Library Combi.HookFormula.Frobenius_ident

Combi.hook.Frobenius_ident : Frobenius identity

A proof of Frobenius identity:

The goal of this file is to prove the following identities:
Frobenius_ident n :
    n`! = \sum_(p : 'P_n) (n`! %/ (hook_length_prod p))^2.
and
Theorem Frobenius_ident_rat n :
    1 / (n`!)%:Q = \sum_(p : 'P_n) 1 / (hook_length_prod p)%:Q ^+ 2.

Require Import mathcomp.ssreflect.ssreflect.
From mathcomp Require Import ssrfun ssrbool eqtype choice ssrnat seq
        ssrint div rat fintype finset bigop path ssralg ssrnum order.

Set Implicit Arguments.

Require Import ordtype partition tableau Schensted std stdtab hook.

Section Identity.

Variable n : nat.

#[local] Notation stpn := (stdtabn n * stdtabn n)%type.
Lemma card_stpn_shape :
  #|[set p : stpn | shape p.1 == shape p.2]| =
    \sum_(sh : 'P_n) #|{:stdtabsh sh}|^2.

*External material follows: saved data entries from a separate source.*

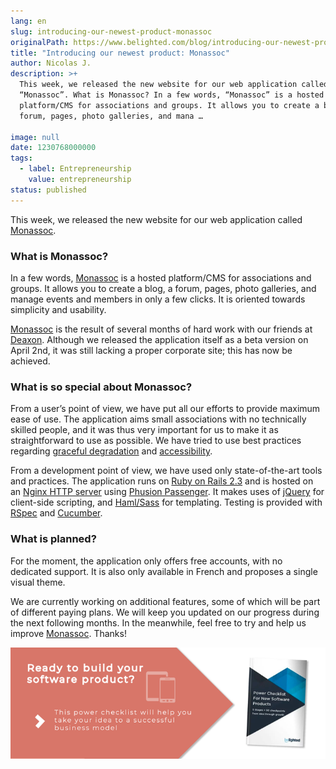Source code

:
 ```yaml
---
lang: en
slug: introducing-our-newest-product-monassoc
originalPath: https://www.belighted.com/blog/introducing-our-newest-product-monassoc
title: "Introducing our newest product: Monassoc"
author: Nicolas J.
description: >+
  This week, we released the new website for our web application called
  “Monassoc”. What is Monassoc? In a few words, “Monassoc” is a hosted
  platform/CMS for associations and groups. It allows you to create a blog, a
  forum, pages, photo galleries, and mana …

image: null
date: 1230768000000
tags:
  - label: Entrepreneurship
    value: entrepreneurship
status: published
---
```

This week, we released the new website for our web application called [Monassoc](https://monassoc.com).

### What is Monassoc?

In a few words, [Monassoc](https://monassoc.com) is a hosted platform/CMS for associations and groups. It allows you to create a blog, a forum, pages, photo galleries, and manage events and members in only a few clicks. It is oriented towards simplicity and usability.

[Monassoc](https://monassoc.com) is the result of several months of hard work with our friends at [Deaxon](https://deaxon.com). Although we released the application itself as a beta version on April 2nd, it was still lacking a proper corporate site; this has now be achieved.

### What is so special about Monassoc?

From a user’s point of view, we have put all our efforts to provide maximum ease of use. The application aims small associations with no technically skilled people, and it was thus very important for us to make it as straightforward to use as possible. We have tried to use best practices regarding [graceful degradation](https://en.wikipedia.org/wiki/Graceful_degradation) and [accessibility](https://en.wikipedia.org/wiki/Accessibility).

From a development point of view, we have used only state-of-the-art tools and practices. The application runs on [Ruby on Rails 2.3](https://rubyonrails.org) and is hosted on an [Nginx HTTP server](https://nginx.net/) using [Phusion Passenger](https://www.modrails.com/). It makes uses of [jQuery](https://jquery.com/) for client-side scripting, and [Haml/Sass](https://haml.hamptoncatlin.com/) for templating. Testing is provided with [RSpec](https://rspec.info/) and [Cucumber](https://cukes.info/).

### What is planned?

For the moment, the application only offers free accounts, with no dedicated support. It is also only available in French and proposes a single visual theme.

We are currently working on additional features, some of which will be part of different paying plans. We will keep you updated on our progress during the next following months. In the meanwhile, feel free to try and help us improve [Monassoc](https://monassoc.com). Thanks!  
  
[![New Call-to-action](/content/images/legacy/UPTtKvQU_5rjKfQJ1Qjwk.png)](https://cta-redirect.hubspot.com/cta/redirect/1684659/fb3606cc-cc1b-47d0-ae85-2c9f69837fe2)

Lemma card_stpn_shape_hook :
  #|[set p : stpn | shape p.1 == shape p.2]| =
    \sum_(sh : 'P_n) (n`! %/ (hook_length_prod sh))^2.

Theorem Frobenius_ident :
  n`! = \sum_(p : 'P_n) (n`! %/ (hook_length_prod p))^2.

#[local] Open Scope ring_scope.

Import GRing.Theory.
Import Num.Theory.

Theorem Frobenius_ident_rat :
  1 / (n`!)%:Q = \sum_(p : 'P_n) 1 / (hook_length_prod p)%:Q ^+ 2.

End Identity.